Quanto à tecnologia, eu aprendo apenas e tão somente o que vai servir para uma necessidade específica. Eu não tenho mais 20 anos. Sou mãe de uma adolescente, mãe de uma cachorra surda que precisa de treinamento e cuidados constantes porque sofre de ansiedade, tenho casa para cuidar e todas as tarefas diárias de uma dona de casa. Preciso estudar o mercado e fazer meus investimentos, e ainda sou escritora, tradutora, antologista, contistas, editora, dramaturga, etc… Isso significa que aquele minuto que usei fazendo uma coisa desnecessária vai contar contra mim e não terei como recuperá-lo.
De onde vêm suas ideias? Há um conjunto de hábitos que você cultiva para se manter criativa?
Ultimamente tenho me dedicado mais à escrita de contos. Então funciona assim: quando vejo uma coletânea com uma temática que me interessa, já aparece uma ideia. Esse é um sinal para eu participar. Esse ano, como eu falei mais acima, estou muito envolvida com revisão de traduções e quase não tenho tempo para outras coisas, mas estou tentando me organizar e participar de alguns projetos nos EUA.

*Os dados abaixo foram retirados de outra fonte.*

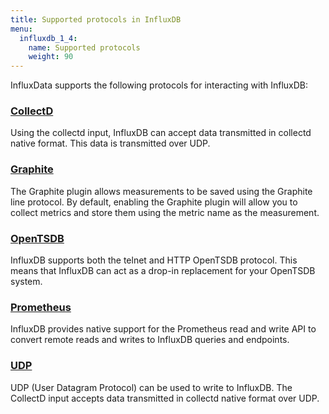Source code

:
 ```yaml
---
title: Supported protocols in InfluxDB
menu:
  influxdb_1_4:
    name: Supported protocols
    weight: 90
---
```



InfluxData supports the following protocols for interacting with InfluxDB:

### [CollectD](https://github.com/influxdata/influxdb/blob/master/services/collectd/README.md)
Using the collectd input, InfluxDB can accept data transmitted in collectd native format. This data is transmitted over UDP.

### [Graphite](https://github.com/influxdata/influxdb/blob/master/services/graphite/README.md)
The Graphite plugin allows measurements to be saved using the Graphite line protocol. By default, enabling the Graphite plugin will allow you to collect metrics and store them using the metric name as the measurement.

### [OpenTSDB](https://github.com/influxdb/influxdb/blob/1.4/services/opentsdb/README.md)
InfluxDB supports both the telnet and HTTP OpenTSDB protocol.
This means that InfluxDB can act as a drop-in replacement for your OpenTSDB system.

### [Prometheus](/influxdb/v1.4/supported_protocols/prometheus)
InfluxDB provides native support for the Prometheus read and write API to convert remote reads and writes to InfluxDB queries and endpoints.

### [UDP](https://github.com/influxdata/influxdb/blob/master/services/udp/README.md)
UDP (User Datagram Protocol) can be used to write to InfluxDB. The CollectD input accepts data transmitted in collectd native format over UDP.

O que você acha que mudou no seu processo de escrita ao longo dos anos? O que você diria a si mesma se pudesse voltar à escrita de seus primeiros textos?
Mudou tudo, mas na essência, não mudou. É difícil de explicar… O que eu diria a mim mesma? “Continue exatamente como está fazendo”. Eu não mudaria nada. Gosto principalmente de me lembrar da minha empolgação – ainda adolescente no curso de teatro – me dedicando a ler peças de gente como Sófocles, Ésquilo, Eurípedes, Shakespeare, Molière, Ariano Suassuna e Maria Clara Machado. Gosto também de lembrar que, ao não ser uma garota popular na escola e nem ter muitos amigos, recorri à biblioteca durante os intervalos para ler Machado de Assis e Monteiro Lobato. Minhas leituras e minha paixão pela escrita me mantiveram longe de drogas, álcool, saídas perigosas à noite com jovens irresponsáveis. Então, cara! Eu tive muita sorte por ter feito essa escolha.

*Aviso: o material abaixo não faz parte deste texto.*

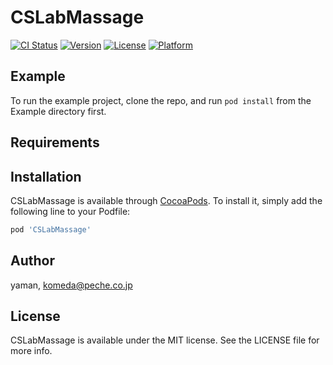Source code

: # CSLabMassage

[![CI Status](https://img.shields.io/travis/yaman/CSLabMassage.svg?style=flat)](https://travis-ci.org/yaman/CSLabMassage)
[![Version](https://img.shields.io/cocoapods/v/CSLabMassage.svg?style=flat)](https://cocoapods.org/pods/CSLabMassage)
[![License](https://img.shields.io/cocoapods/l/CSLabMassage.svg?style=flat)](https://cocoapods.org/pods/CSLabMassage)
[![Platform](https://img.shields.io/cocoapods/p/CSLabMassage.svg?style=flat)](https://cocoapods.org/pods/CSLabMassage)

## Example

To run the example project, clone the repo, and run `pod install` from the Example directory first.

## Requirements

## Installation

CSLabMassage is available through [CocoaPods](https://cocoapods.org). To install
it, simply add the following line to your Podfile:

```ruby
pod 'CSLabMassage'
```

## Author

yaman, komeda@peche.co.jp

## License

CSLabMassage is available under the MIT license. See the LICENSE file for more info.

Que projeto você gostaria de fazer, mas ainda não começou? Que livro você gostaria de ler e ele ainda não existe?
Eu quero ler os livros que tenho na minha biblioteca. Se conseguir isso, já vou me dar por satisfeita. Se eu quiser ler algo que não existe – dentro da literatura fantástica – então eu mesma vou escrever a história porque aí já adianto o meu lado e o lado de outros leitores.
E o projeto que não comecei e quero muito fazer é mesmo digitar alguns textos que, de alguma forma, estão apenas impressos e não existem mais como arquivo digital no meu computador. Não sei o que aconteceu para eu ter perdido esses textos antigos, agora o jeito é digitar tudo.